You're absolutely right

Having said that, it's tiring to see a billion dollar companies behaving like this. It's always the big ones, it's always the ones with shareholders that have to cut corners, cheat, lie, and steal.

Company sizes must be limited by law. No person shall own more than one company, no company shall employ more than 1000 people, any company with a net worth over 50 million has taxes go to 100% for any of the worth after those 50m.
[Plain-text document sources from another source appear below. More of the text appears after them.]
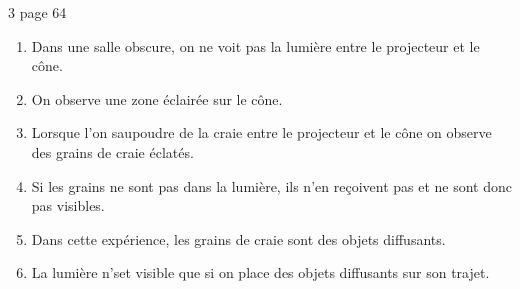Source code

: \begin{myact}{3 page 64}
	\begin{enumerate}
		\item Dans une salle obscure, on ne voit pas la lumière entre le projecteur et le cône.\pause
		\item On observe une zone éclairée sur le cône.\pause
		\item Lorsque l'on saupoudre de la craie entre le projecteur et le cône on observe des grains de craie éclatés.\pause
		\item Si les grains ne sont pas dans la lumière, ils n'en reçoivent pas et ne sont donc pas visibles.\pause
		\item Dans cette expérience, les grains de craie sont des objets diffusants.\pause
		\item La lumière n'set visible que si on place des objets diffusants sur son trajet.
	\end{enumerate}
\end{myact}
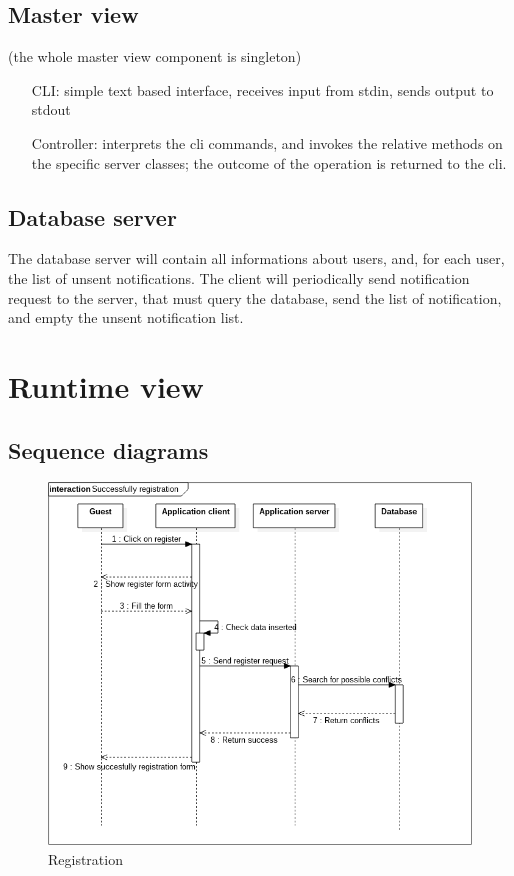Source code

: 	\subsection{Master view}
	(the whole master view component is singleton)
	\begin{itemize}
	  \item [CLI:] simple text based interface, receives input from stdin, sends output to stdout
	  \item [Controller:] interprets the cli commands, and invokes the relative methods on the specific server classes;
	  the outcome of the operation is returned to the cli.
	\end{itemize}
	\subsection{Database server}
	The database server will contain all informations about users, and, for each user, the list of unsent notifications.
	The client will periodically send notification request to the server, that must query the database, send the list of notification,
	and empty the unsent notification list.
\section{Runtime view}
	\subsection{Sequence diagrams}
\begin{figure} [h]
\centering
\includegraphics[scale=0.5]{Sequence Diagrams/successfully_registration.png}
\caption{ Registration }
\end{figure}

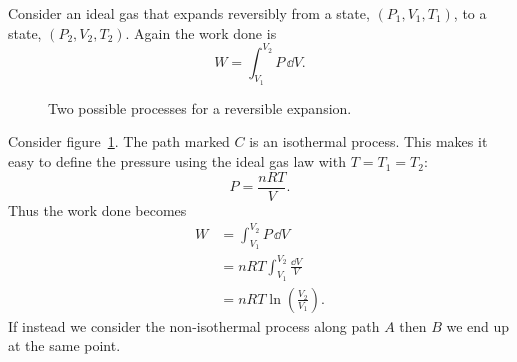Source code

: \documentclass[a4paper]{article}
\begin{document}
    \begin{example}\label{exa:reversible ideal gas expansion}
        Consider an ideal gas that expands reversibly from a state, \((P_1, V_1, T_1)\), to a state, \((P_2, V_2, T_2)\).
        Again the work done is
        \[W = \int_{V_1}^{V_2}P\,\dd{V}.\]
        \begin{figure}[ht]
            \centering
            \caption{Two possible processes for a reversible expansion.}
            \label{fig:reversible ideal gas expansion}
        \end{figure}
        Consider figure~\ref{fig:reversible ideal gas expansion}.
        The path marked \(C\) is an isothermal process.
        This makes it easy to define the pressure using the ideal gas law with \(T = T_1 = T_2\):
        \[P = \frac{nRT}{V}.\]
        Thus the work done becomes
        \begin{align*}
            W &= \int_{V_1}^{V_2}P\,\dd{V}\\
            &= nRT\int_{V_1}^{V_2}\frac{\dd{V}}{V}\\
            &= nRT\ln\left(\frac{V_2}{V_1}\right).
        \end{align*}
        If instead we consider the non-isothermal process along path \(A\) then \(B\) we end up at the same point.

\end{example}
\end{document}
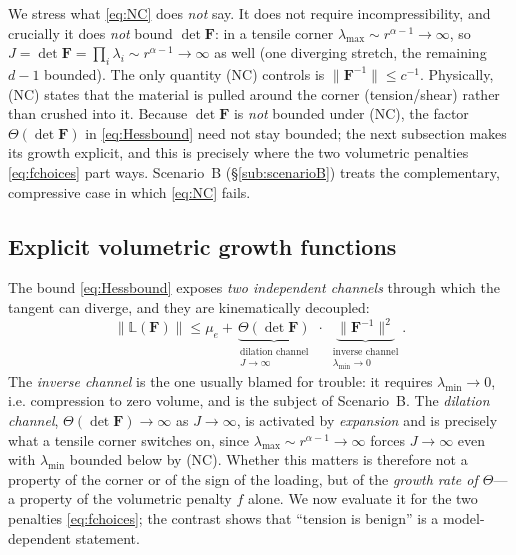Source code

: We stress what \eqref{eq:NC} does \emph{not} say. It does not require incompressibility, and crucially it does
\emph{not} bound $\det\bm{F}$: in a tensile corner $\lambda_{\max}\sim r^{\alpha-1}\to\infty$, so
$J=\det\bm{F}=\prod_i\lambda_i\sim r^{\alpha-1}\to\infty$ as well (one diverging stretch, the remaining $d-1$ bounded).
The only quantity (NC) controls is
$\|\bm{F}^{-1}\|\le c^{-1}$. Physically, (NC) states that the material is pulled around the corner (tension/shear)
rather than crushed into it. Because $\det\bm{F}$ is \emph{not} bounded under (NC), the factor $\Theta(\det\bm{F})$ in
\eqref{eq:Hessbound} need not stay bounded; the next subsection makes its growth explicit, and this is precisely where
the two volumetric penalties \eqref{eq:fchoices} part ways. Scenario~B (\S\ref{sub:scenarioB}) treats the
complementary, compressive case in which \eqref{eq:NC} fails.

\subsection{Explicit volumetric growth functions}
\label{sub:growth}

The bound \eqref{eq:Hessbound} exposes \emph{two independent channels} through which the tangent can diverge, and they
are kinematically decoupled:
\begin{equation}
    \label{eq:twochannels}
    \|\mathbb{L}(\bm{F})\| \le \mu_e
    + \underbrace{\Theta(\det\bm{F})}_{\substack{\text{dilation channel}\\ J\to\infty}}\;\cdot\;
    \underbrace{\|\bm{F}^{-1}\|^{2}}_{\substack{\text{inverse channel}\\ \lambda_{\min}\to 0}} .
\end{equation}
The \emph{inverse channel} is the one usually blamed for trouble: it requires $\lambda_{\min}\to0$, i.e. compression to
zero volume, and is the subject of Scenario~B. The \emph{dilation channel}, $\Theta(\det\bm{F})\to\infty$ as
$J\to\infty$, is activated by \emph{expansion} and is precisely what a tensile corner switches on, since
$\lambda_{\max}\sim r^{\alpha-1}\to\infty$ forces $J\to\infty$ even with $\lambda_{\min}$ bounded below by (NC). Whether
this matters is therefore not a property of the corner or of the sign of the loading, but of the \emph{growth rate of
    $\Theta$}---a property of the volumetric penalty $f$ alone. We now evaluate it for the two penalties
\eqref{eq:fchoices}; the contrast shows that ``tension is benign'' is a model-dependent statement.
Do this and instead of one large cheating billion dollar corporation, you'll have twenty smaller ones that compete and cooperate where needed. None will get too powerful, all will behave better

While at it, let's get rid of the investment coi as well

[–] yarr@feddit.nl 1 points 4 hours ago

Company sizes must be limited by law. No person shall own more than one company, no company shall employ more than 1000 people, any company with a net worth over 50 million has taxes go to 100% for any of the worth after those 50m.

Good luck with that one. Try to convince congress critters about this point of view while they take a second or two to look up from the pork barrel. I 100% agree this would be great, I just fail to see any possible way to get there.

[–] MNByChoice@midwest.social 9 points 7 hours ago

When Docker Desktop and Anaconda went... Well, I don't know, the CEO started to get emails (politely) asking for money.

One could workshop some sales pitches and email the CEO.

Many CEOs at least hear about the unique emails they receive.

Will it have an impact? Yes. Will it positively impact your organization? Maybe.

[–] Borger@lemmy.blahaj.zone 3 points 7 hours ago

Disturbingly similar to my employer.

[–] raspberriesareyummy@lemmy.world -4 points 7 hours ago

Is it against the terms of service / use? If not - fair play to them. It's stupid, but it's easy to fix by adjusting the terms & conditions, and when they are in violation, completely deny all services to their ip range.